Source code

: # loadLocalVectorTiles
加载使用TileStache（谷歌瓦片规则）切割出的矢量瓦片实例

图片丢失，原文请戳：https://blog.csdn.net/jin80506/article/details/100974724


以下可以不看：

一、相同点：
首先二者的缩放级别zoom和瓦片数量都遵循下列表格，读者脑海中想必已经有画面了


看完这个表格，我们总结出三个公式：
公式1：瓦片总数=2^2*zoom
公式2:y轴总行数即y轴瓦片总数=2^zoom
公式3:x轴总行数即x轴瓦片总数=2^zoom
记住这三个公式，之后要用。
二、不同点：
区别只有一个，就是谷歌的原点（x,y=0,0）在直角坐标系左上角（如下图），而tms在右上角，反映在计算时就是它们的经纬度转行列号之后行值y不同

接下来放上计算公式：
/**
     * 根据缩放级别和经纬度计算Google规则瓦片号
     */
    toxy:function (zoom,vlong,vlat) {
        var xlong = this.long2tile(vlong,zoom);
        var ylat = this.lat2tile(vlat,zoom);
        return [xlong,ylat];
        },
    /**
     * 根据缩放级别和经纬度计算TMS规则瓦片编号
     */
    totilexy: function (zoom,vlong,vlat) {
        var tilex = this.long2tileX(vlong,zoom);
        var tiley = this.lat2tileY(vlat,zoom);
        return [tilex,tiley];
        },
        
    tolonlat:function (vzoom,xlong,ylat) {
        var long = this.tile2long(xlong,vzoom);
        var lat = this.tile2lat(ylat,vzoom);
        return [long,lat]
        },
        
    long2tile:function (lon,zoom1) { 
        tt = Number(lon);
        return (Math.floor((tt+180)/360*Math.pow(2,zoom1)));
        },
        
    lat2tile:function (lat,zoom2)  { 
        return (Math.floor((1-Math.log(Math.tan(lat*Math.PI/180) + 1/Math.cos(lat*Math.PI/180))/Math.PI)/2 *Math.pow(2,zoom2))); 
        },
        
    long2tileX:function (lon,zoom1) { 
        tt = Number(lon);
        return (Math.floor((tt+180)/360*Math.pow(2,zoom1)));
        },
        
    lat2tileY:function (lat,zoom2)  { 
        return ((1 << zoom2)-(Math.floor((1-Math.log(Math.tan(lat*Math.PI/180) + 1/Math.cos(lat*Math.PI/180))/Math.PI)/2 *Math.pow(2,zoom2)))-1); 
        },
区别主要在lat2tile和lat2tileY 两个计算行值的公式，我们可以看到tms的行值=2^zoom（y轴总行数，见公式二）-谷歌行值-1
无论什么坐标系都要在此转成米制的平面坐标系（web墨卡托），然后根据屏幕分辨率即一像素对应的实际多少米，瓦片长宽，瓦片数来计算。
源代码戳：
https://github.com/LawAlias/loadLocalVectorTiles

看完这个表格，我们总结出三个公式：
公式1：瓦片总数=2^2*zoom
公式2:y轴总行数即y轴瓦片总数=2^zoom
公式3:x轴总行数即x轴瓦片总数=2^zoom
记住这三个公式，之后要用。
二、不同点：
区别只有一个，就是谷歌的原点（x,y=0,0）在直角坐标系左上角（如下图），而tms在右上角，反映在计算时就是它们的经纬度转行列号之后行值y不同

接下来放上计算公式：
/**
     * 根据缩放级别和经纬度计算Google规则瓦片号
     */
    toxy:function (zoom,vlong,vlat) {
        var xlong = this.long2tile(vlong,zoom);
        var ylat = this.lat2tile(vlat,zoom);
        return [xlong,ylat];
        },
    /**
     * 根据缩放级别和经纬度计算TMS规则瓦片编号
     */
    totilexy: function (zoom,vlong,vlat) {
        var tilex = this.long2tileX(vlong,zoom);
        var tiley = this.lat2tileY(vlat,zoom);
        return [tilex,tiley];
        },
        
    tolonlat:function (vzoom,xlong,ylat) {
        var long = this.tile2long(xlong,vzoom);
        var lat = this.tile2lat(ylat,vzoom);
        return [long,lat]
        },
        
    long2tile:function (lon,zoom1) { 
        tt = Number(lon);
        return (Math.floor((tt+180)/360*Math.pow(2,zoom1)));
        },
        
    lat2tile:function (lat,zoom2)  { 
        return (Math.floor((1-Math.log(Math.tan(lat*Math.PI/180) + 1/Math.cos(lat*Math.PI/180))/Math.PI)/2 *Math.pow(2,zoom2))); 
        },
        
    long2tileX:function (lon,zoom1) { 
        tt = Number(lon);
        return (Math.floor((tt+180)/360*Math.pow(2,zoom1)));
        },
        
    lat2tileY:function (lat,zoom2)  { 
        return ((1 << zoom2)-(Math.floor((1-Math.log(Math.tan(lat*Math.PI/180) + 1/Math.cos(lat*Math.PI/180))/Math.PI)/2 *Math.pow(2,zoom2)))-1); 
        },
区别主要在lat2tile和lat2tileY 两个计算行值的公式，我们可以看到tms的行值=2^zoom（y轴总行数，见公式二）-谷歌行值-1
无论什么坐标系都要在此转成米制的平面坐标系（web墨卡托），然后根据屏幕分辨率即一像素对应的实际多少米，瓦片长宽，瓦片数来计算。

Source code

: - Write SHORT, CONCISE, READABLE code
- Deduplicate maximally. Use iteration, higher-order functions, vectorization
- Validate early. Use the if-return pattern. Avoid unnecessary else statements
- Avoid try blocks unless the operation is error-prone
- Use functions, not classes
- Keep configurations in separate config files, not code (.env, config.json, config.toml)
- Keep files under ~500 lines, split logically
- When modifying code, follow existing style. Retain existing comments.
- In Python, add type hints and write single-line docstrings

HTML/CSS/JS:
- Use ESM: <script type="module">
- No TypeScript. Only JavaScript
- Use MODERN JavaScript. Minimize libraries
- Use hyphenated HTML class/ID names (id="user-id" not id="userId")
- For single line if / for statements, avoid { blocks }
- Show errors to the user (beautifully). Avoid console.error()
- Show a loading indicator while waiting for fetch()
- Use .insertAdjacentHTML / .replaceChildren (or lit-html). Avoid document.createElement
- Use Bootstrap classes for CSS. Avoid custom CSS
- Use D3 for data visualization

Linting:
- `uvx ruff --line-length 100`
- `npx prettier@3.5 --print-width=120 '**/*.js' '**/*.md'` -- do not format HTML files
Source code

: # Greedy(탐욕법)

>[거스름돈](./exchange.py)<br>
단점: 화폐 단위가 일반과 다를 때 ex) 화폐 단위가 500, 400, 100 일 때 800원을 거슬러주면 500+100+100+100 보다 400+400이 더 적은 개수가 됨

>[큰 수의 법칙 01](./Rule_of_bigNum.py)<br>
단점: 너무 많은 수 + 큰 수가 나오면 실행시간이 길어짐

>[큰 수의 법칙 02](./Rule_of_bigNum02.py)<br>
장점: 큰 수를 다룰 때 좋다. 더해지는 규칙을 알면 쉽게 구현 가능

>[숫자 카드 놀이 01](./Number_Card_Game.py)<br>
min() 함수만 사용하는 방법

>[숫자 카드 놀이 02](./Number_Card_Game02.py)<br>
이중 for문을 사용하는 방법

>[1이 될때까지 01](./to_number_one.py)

> ASSIGNED TASK
Your answer should consist of the lines from the listing that hold the word "loadLocalVectorTiles".

> ANSWER FOR THIS EXERCISE
: # loadLocalVectorTiles
https://github.com/LawAlias/loadLocalVectorTiles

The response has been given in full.